= Beginning of Section =

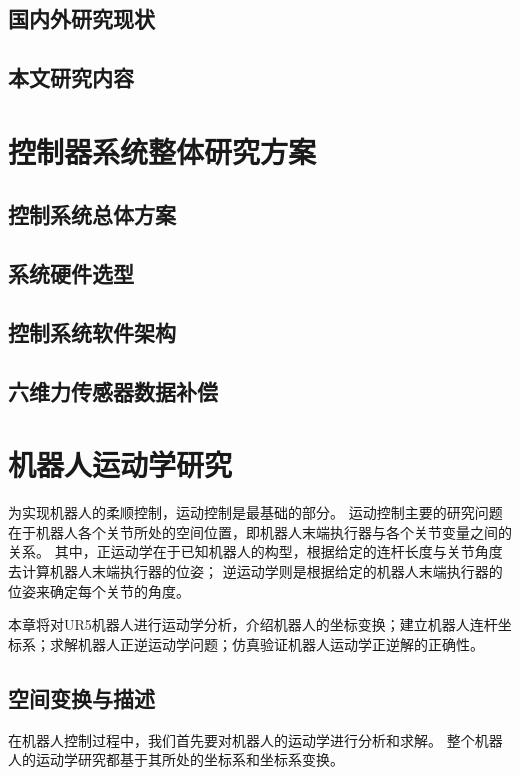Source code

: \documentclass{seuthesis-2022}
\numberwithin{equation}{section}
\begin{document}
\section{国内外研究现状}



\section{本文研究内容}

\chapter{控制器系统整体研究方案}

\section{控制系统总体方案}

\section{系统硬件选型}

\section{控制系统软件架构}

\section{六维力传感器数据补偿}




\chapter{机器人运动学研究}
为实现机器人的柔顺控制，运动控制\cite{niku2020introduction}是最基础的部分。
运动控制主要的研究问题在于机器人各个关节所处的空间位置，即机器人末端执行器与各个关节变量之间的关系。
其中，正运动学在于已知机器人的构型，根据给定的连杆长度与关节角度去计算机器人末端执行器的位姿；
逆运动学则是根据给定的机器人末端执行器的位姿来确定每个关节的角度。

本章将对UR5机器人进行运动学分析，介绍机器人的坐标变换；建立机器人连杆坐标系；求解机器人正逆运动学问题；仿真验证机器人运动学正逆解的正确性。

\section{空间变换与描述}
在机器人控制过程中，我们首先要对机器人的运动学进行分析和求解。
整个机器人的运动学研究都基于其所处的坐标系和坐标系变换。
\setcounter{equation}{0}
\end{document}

= End of Section =
= Beginning of Section =

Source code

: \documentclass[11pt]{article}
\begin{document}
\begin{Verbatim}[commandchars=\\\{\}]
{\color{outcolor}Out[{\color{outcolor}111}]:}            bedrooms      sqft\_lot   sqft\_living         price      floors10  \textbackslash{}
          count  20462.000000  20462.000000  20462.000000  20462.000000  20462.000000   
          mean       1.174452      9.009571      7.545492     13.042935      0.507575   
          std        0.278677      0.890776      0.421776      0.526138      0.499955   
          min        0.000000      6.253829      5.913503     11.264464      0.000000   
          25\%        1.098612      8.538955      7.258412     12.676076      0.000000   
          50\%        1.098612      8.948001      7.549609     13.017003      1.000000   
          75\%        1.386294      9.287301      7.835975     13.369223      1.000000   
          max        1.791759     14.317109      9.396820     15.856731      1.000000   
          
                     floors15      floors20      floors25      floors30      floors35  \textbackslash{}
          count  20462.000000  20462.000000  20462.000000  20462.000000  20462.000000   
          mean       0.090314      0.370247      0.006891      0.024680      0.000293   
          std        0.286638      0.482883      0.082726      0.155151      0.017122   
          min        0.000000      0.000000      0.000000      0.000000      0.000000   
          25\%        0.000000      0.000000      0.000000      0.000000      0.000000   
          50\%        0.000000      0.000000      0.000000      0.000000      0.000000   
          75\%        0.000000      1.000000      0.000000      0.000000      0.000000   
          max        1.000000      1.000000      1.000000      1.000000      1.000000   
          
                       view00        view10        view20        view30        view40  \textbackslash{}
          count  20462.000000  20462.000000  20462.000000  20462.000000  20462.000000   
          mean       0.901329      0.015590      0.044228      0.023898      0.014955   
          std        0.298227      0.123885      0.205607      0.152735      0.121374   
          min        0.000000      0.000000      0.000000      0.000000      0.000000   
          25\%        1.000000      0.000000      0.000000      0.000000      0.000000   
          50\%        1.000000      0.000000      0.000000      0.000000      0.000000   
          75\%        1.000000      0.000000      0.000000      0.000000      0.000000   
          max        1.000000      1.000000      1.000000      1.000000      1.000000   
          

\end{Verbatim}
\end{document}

= End of Section =

## Work instruction
Across the material above, how many lines include the string "textbackslash"? Only the number is wanted.

## Response to this exercise
3